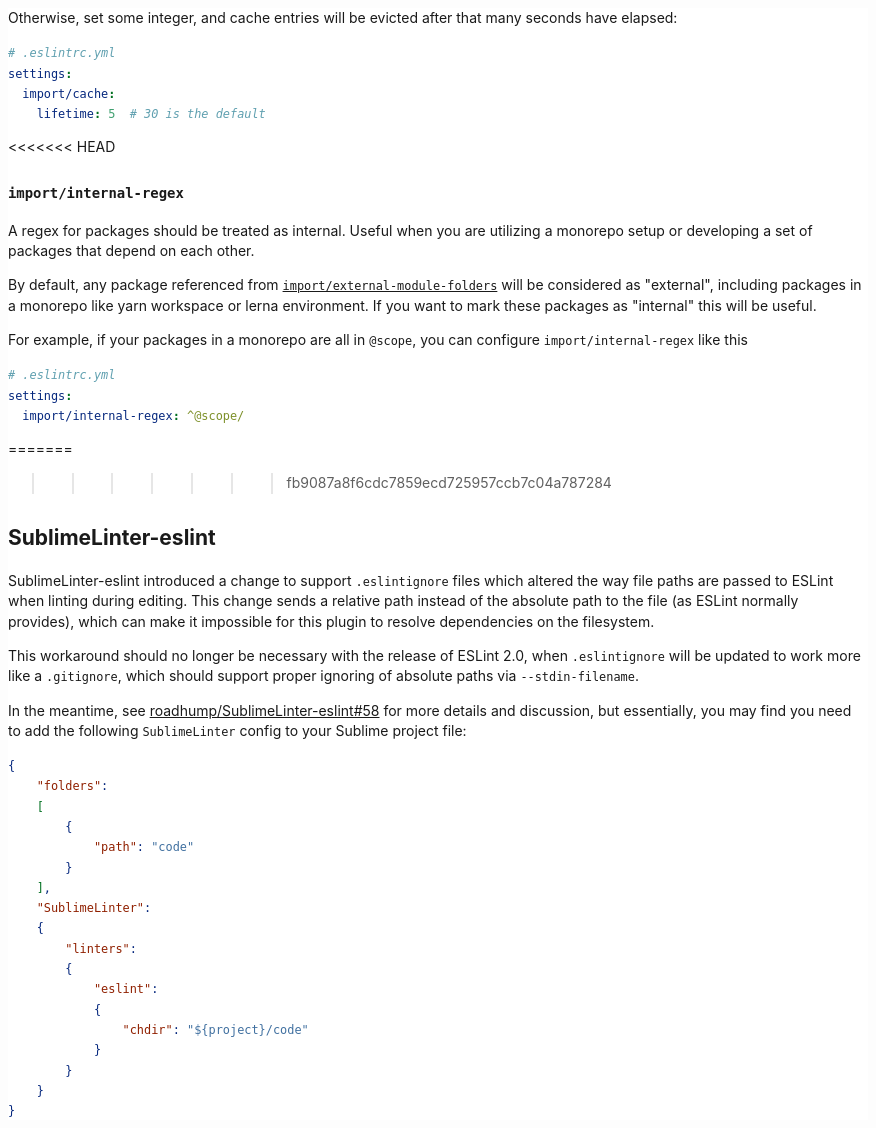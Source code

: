 Otherwise, set some integer, and cache entries will be evicted after that many seconds have elapsed:

```yaml
# .eslintrc.yml
settings:
  import/cache:
    lifetime: 5  # 30 is the default
```

[`eslint_d`]: https://www.npmjs.com/package/eslint_d
[`eslint-loader`]: https://www.npmjs.com/package/eslint-loader

<<<<<<< HEAD
### `import/internal-regex`

A regex for packages should be treated as internal. Useful when you are utilizing a monorepo setup or developing a set of packages that depend on each other.

By default, any package referenced from [`import/external-module-folders`](#importexternal-module-folders) will be considered as "external", including packages in a monorepo like yarn workspace or lerna environment. If you want to mark these packages as "internal" this will be useful.

For example, if your packages in a monorepo are all in `@scope`, you can configure `import/internal-regex` like this

```yaml
# .eslintrc.yml
settings:
  import/internal-regex: ^@scope/
```
=======
>>>>>>> fb9087a8f6cdc7859ecd725957ccb7c04a787284

## SublimeLinter-eslint

SublimeLinter-eslint introduced a change to support `.eslintignore` files
which altered the way file paths are passed to ESLint when linting during editing.
This change sends a relative path instead of the absolute path to the file (as ESLint
normally provides), which can make it impossible for this plugin to resolve dependencies
on the filesystem.

This workaround should no longer be necessary with the release of ESLint 2.0, when
`.eslintignore` will be updated to work more like a `.gitignore`, which should
support proper ignoring of absolute paths via `--stdin-filename`.

In the meantime, see [roadhump/SublimeLinter-eslint#58](https://github.com/roadhump/SublimeLinter-eslint/issues/58)
for more details and discussion, but essentially, you may find you need to add the following
`SublimeLinter` config to your Sublime project file:

```json
{
    "folders":
    [
        {
            "path": "code"
        }
    ],
    "SublimeLinter":
    {
        "linters":
        {
            "eslint":
            {
                "chdir": "${project}/code"
            }
        }
    }
}
```

[`no-unresolved`]: ./docs/rules/no-unresolved.md
[`named`]: ./docs/rules/named.md
[`default`]: ./docs/rules/default.md
[`namespace`]: ./docs/rules/namespace.md
[`no-restricted-paths`]: ./docs/rules/no-restricted-paths.md
[`no-absolute-path`]: ./docs/rules/no-absolute-path.md
[`no-dynamic-require`]: ./docs/rules/no-dynamic-require.md
[`no-internal-modules`]: ./docs/rules/no-internal-modules.md
[`no-webpack-loader-syntax`]: ./docs/rules/no-webpack-loader-syntax.md
[`no-self-import`]: ./docs/rules/no-self-import.md
[`no-cycle`]: ./docs/rules/no-cycle.md
[`no-useless-path-segments`]: ./docs/rules/no-useless-path-segments.md
[`no-relative-parent-imports`]: ./docs/rules/no-relative-parent-imports.md
[`export`]: ./docs/rules/export.md
[`no-named-as-default`]: ./docs/rules/no-named-as-default.md
[`no-named-as-default-member`]: ./docs/rules/no-named-as-default-member.md
[`no-deprecated`]: ./docs/rules/no-deprecated.md
[`no-extraneous-dependencies`]: ./docs/rules/no-extraneous-dependencies.md
[`no-mutable-exports`]: ./docs/rules/no-mutable-exports.md
[`unambiguous`]: ./docs/rules/unambiguous.md
[`no-commonjs`]: ./docs/rules/no-commonjs.md
[`no-amd`]: ./docs/rules/no-amd.md
[`no-nodejs-modules`]: ./docs/rules/no-nodejs-modules.md
[`first`]: ./docs/rules/first.md
[`exports-last`]: ./docs/rules/exports-last.md
[`no-duplicates`]: ./docs/rules/no-duplicates.md
[`no-namespace`]: ./docs/rules/no-namespace.md
[`extensions`]: ./docs/rules/extensions.md
[`order`]: ./docs/rules/order.md
[`newline-after-import`]: ./docs/rules/newline-after-import.md
[`prefer-default-export`]: ./docs/rules/prefer-default-export.md
[`max-dependencies`]: ./docs/rules/max-dependencies.md
[`no-unassigned-import`]: ./docs/rules/no-unassigned-import.md
[`no-named-default`]: ./docs/rules/no-named-default.md
[`no-anonymous-default-export`]: ./docs/rules/no-anonymous-default-export.md
[`group-exports`]: ./docs/rules/group-exports.md
[`no-default-export`]: ./docs/rules/no-default-export.md
[`dynamic-import-chunkname`]: ./docs/rules/dynamic-import-chunkname.md
[`@typescript-eslint/parser`]: https://github.com/typescript-eslint/typescript-eslint/tree/HEAD/packages/parser
[`eslint-import-resolver-typescript`]: https://github.com/import-js/eslint-import-resolver-typescript
[`resolve`]: https://www.npmjs.com/package/resolve
[`externals`]: https://webpack.github.io/docs/library-and-externals.html
[`resolve`]: https://www.npmjs.com/package/resolve
[`externals`]: http://webpack.github.io/docs/library-and-externals.html
[Node]: https://www.npmjs.com/package/eslint-import-resolver-node
[webpack]: https://www.npmjs.com/package/eslint-import-resolver-webpack
[codecov-image]: https://codecov.io/gh/import-js/eslint-plugin-import/branch/main/graphs/badge.svg
[codecov-url]: https://app.codecov.io/gh/import-js/eslint-plugin-import/
[actions-image]: https://img.shields.io/endpoint?url=https://github-actions-badge-u3jn4tfpocch.runkit.sh/import-js/eslint-plugin-import
[actions-url]: https://github.com/import-js/eslint-plugin-import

# Task statement
Where a line of the data contains "should", copy that line.

# Solution for this problem
A regex for packages should be treated as internal. Useful when you are utilizing a monorepo setup or developing a set of packages that depend on each other.
This workaround should no longer be necessary with the release of ESLint 2.0, when
`.eslintignore` will be updated to work more like a `.gitignore`, which should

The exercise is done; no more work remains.